■ **BRIEF**: Copy each line from the data that has the word "estimations" in it.

[Items from a dataset]
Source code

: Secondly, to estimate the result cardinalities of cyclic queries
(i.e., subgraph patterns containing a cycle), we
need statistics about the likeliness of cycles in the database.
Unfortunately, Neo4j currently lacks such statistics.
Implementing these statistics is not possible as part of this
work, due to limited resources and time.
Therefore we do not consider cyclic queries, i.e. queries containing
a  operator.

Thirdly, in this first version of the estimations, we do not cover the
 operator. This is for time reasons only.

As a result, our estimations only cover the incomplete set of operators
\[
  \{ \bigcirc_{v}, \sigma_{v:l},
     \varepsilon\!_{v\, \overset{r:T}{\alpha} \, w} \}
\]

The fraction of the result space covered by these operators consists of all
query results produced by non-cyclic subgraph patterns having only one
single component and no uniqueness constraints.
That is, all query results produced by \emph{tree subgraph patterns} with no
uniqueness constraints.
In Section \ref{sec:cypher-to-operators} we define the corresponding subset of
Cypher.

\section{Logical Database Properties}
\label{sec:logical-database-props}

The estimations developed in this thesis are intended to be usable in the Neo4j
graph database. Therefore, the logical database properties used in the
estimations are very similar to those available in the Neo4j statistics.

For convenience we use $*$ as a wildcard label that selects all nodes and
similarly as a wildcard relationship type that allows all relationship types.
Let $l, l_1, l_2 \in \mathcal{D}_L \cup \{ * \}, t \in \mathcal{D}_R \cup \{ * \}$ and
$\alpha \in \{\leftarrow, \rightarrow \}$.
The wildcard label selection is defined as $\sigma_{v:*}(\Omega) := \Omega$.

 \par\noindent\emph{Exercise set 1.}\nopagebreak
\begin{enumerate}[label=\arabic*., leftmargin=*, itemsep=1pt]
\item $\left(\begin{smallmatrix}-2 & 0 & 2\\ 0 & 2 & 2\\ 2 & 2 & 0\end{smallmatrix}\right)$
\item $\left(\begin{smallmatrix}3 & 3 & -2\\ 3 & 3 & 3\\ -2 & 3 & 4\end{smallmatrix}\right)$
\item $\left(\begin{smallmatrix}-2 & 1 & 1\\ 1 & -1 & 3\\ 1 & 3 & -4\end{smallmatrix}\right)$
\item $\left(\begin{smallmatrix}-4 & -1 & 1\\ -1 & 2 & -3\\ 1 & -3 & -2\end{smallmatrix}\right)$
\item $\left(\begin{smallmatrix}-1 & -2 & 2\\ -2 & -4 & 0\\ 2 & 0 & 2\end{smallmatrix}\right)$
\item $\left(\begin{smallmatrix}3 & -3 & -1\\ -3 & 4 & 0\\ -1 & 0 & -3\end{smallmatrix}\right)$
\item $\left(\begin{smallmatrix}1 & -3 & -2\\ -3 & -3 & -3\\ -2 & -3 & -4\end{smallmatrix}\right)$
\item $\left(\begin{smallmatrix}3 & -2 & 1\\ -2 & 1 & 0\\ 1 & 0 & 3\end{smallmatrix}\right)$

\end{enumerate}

■ **RESPONSE FOR THIS EXERCISE**:
Thirdly, in this first version of the estimations, we do not cover the
As a result, our estimations only cover the incomplete set of operators
The estimations developed in this thesis are intended to be usable in the Neo4j
estimations are very similar to those available in the Neo4j statistics.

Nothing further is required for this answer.